Located a few doors down from the Wrecking Bar Brewpub on Austin Avenue, the 1922 dwelling was designed by noted Atlanta architect Willis F. Denny, who accomplished much in his short life (1874-1905) with a number of works on the National Register of Historic Places that still stand.
Those include Rhodes Hall in Midtown and the Kriegshaber House along Moreland Avenue—the Wrecking Bar’s facility today. (Fun fact: Moreland Avenue was named for Denny’s father-in-law, Major Asbury Fletcher Moreland, who lived on the avenue.)
Known as The Hand-Pittman House today, the Inman Park listing presents a rare opportunity to build in the coveted intown neighborhood while renting out a basement apartment—both aspects that could land the property in a niche category.
It listed as a package deal today at $1,395,000.
The three-level home counts four bedrooms and three and ½ bathrooms in a touch over 3,000 square feet. That includes the one-bedroom apartment, which marketers say fetches $1,800 monthly in rent.
Period aspects like original floors are joined with a modernized (but not modern) kitchen and bathrooms (vessel sink alert) for an understated look overall.
That excludes the vintage Beauport Promenade chinoiserie wallpaper, hand-painted in Paris by the Brunschwig & Fils company as part of a limited run. It was installed by longtime Atlantan Maureen Pittman, who acquired the home in 1975 and whose family has owned and maintained it since, according to listing agent Samantha McKinlay, a Realtor with ERA Foster and Bond real estate.

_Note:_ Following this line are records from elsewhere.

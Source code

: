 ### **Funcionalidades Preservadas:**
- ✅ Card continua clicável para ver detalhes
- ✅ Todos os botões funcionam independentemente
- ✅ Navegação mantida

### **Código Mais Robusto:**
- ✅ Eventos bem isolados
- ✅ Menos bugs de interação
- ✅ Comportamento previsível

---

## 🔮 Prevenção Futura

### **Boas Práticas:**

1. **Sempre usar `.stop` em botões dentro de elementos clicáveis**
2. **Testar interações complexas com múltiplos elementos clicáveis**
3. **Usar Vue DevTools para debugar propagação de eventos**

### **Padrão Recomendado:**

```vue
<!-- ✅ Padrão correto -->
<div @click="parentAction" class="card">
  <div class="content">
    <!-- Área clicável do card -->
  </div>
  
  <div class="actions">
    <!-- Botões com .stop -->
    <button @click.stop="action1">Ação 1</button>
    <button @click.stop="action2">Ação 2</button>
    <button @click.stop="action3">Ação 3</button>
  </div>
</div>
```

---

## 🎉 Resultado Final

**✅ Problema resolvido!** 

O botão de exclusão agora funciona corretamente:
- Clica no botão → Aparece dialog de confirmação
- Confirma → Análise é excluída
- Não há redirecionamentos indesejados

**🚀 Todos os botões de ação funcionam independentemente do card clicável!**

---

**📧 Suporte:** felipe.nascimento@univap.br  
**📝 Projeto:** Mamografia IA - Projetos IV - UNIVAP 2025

Outside is a versatile deck with a tiny spa perched high over the land—and a double garage that’s technically on the included lot next door.

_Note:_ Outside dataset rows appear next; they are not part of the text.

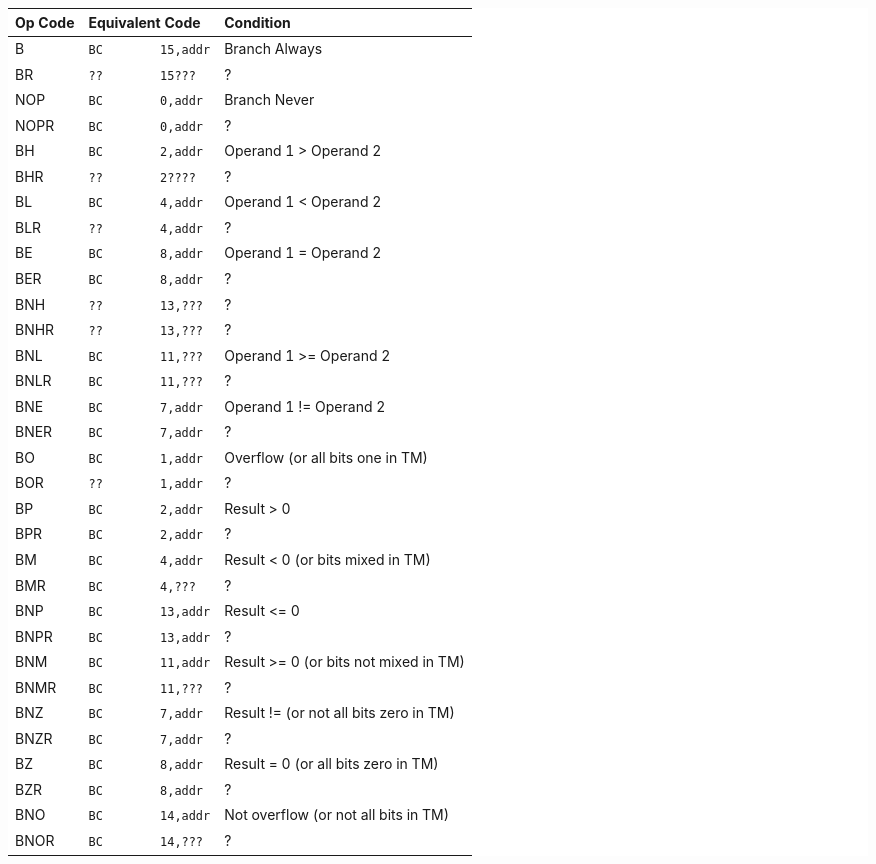 | Op Code | Equivalent Code          | Condition                              | 
| :-------| :------------------------| :--------------------------------------|
| B       | `BC        15,addr`      | Branch Always                          |
| BR      | `??        15???`        | ?                                      |
| NOP     | `BC        0,addr`       | Branch Never                           |
| NOPR    | `BC        0,addr`       | ?                                      |
| BH      | `BC        2,addr`       | Operand 1 > Operand 2                  |
| BHR     | `??        2????`        | ?                                      |
| BL      | `BC        4,addr`       | Operand 1 < Operand 2                  |
| BLR     | `??        4,addr`       | ?                                      |
| BE      | `BC        8,addr`       | Operand 1 = Operand 2                  |
| BER     | `BC        8,addr`       | ?                                      |
| BNH     | `??        13,???`       | ?                                      |
| BNHR    | `??        13,???`       | ?                                      |
| BNL     | `BC        11,???`       | Operand 1 >= Operand 2                 |
| BNLR    | `BC        11,???`       | ?                                      |
| BNE     | `BC        7,addr`       | Operand 1 != Operand 2                 |
| BNER    | `BC        7,addr`       | ?                                      |
| BO      | `BC        1,addr`       | Overflow (or all bits one in TM)       |
| BOR     | `??        1,addr`       | ?                                      |
| BP      | `BC        2,addr`       | Result > 0                             |
| BPR     | `BC        2,addr`       | ?                                      |
| BM      | `BC        4,addr`       | Result < 0 (or bits mixed in TM)       |
| BMR     | `BC        4,???`        | ?                                      |
| BNP     | `BC        13,addr`      | Result <= 0                            |
| BNPR    | `BC        13,addr`      | ?                                      |
| BNM     | `BC        11,addr`      | Result >= 0 (or bits not mixed in TM)  |
| BNMR    | `BC        11,???`       | ?                                      |
| BNZ     | `BC        7,addr`       | Result != (or not all bits zero in TM) |
| BNZR    | `BC        7,addr`       | ?                                      |
| BZ      | `BC        8,addr`       | Result = 0 (or all bits zero in TM)    |
| BZR     | `BC        8,addr`       | ?                                      |
| BNO     | `BC        14,addr`      | Not overflow (or not all bits in TM)   |
| BNOR    | `BC        14,???`       | ?                                      |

Speaking of, that 9,000-square-foot property is also zoned R-5, a designation that allows for higher density, such as duplexes. (Marketing materials suggest a carriage house could be built behind the main home, allowing for a clean slate next door.)
Collectively, it’s a chance to get creative in what the listing describes as “one of the most desirable communities in the city.” Explore further in the above gallery.
• Renderings: Changes in store for prominent Inman Park corner (Urbanize Atlanta)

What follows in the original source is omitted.